**MATERIAL PROVIDED:**
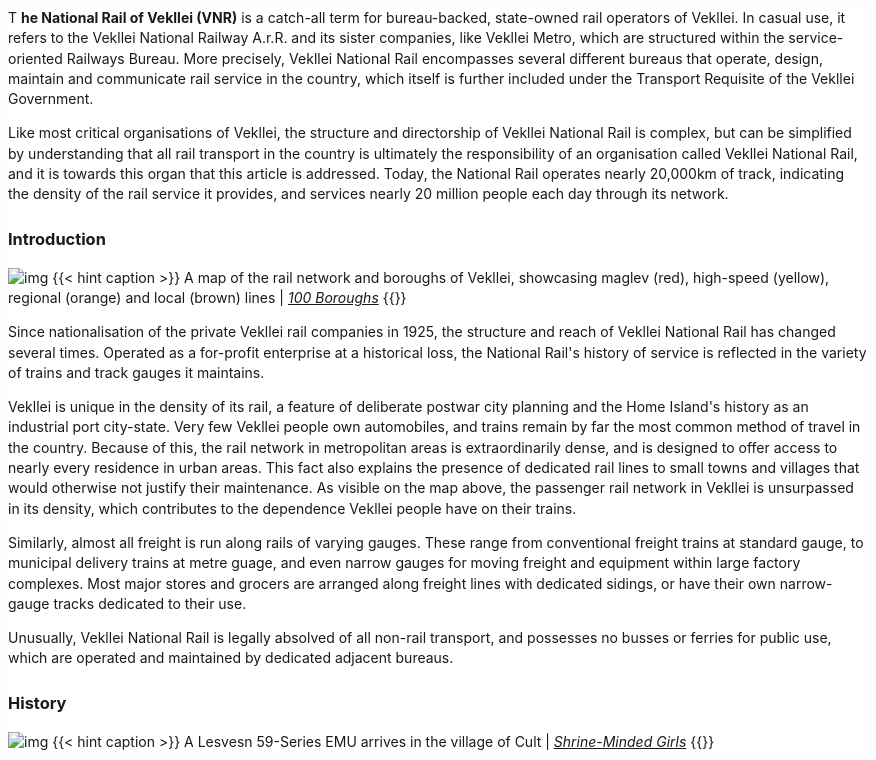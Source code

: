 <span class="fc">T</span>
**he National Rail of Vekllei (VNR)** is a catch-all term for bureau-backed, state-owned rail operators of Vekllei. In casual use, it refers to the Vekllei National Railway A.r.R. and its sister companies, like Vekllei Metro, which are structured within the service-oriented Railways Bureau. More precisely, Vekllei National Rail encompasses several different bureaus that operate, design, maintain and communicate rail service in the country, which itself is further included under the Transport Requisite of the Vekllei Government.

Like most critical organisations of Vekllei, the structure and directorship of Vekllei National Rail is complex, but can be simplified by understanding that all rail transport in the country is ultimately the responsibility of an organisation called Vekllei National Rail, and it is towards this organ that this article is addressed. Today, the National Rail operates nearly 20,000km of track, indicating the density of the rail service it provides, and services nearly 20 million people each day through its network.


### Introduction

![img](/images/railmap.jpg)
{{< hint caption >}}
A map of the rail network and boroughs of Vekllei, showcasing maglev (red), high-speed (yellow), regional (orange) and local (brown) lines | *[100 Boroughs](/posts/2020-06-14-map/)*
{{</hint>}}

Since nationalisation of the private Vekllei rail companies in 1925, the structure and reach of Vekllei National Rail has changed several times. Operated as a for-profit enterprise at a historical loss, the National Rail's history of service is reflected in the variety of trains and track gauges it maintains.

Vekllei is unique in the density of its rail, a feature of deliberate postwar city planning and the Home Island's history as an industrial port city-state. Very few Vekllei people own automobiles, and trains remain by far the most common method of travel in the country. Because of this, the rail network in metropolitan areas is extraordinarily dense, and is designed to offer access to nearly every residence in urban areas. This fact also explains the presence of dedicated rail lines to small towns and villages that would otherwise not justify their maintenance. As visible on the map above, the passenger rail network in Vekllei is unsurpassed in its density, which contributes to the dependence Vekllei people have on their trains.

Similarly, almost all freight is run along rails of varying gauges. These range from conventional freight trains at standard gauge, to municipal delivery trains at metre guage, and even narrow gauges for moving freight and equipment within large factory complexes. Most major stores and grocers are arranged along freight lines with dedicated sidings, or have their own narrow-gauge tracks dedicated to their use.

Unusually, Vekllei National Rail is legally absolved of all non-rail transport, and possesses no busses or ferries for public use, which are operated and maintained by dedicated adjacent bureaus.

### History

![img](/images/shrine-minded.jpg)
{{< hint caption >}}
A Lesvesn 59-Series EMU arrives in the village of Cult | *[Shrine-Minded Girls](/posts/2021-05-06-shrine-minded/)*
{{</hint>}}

**PROBLEM TO WORK ON:** Could you copy every line in the records that holds "posts"?

**RESPONSE AREA:**
A map of the rail network and boroughs of Vekllei, showcasing maglev (red), high-speed (yellow), regional (orange) and local (brown) lines | *[100 Boroughs](/posts/2020-06-14-map/)*
A Lesvesn 59-Series EMU arrives in the village of Cult | *[Shrine-Minded Girls](/posts/2021-05-06-shrine-minded/)*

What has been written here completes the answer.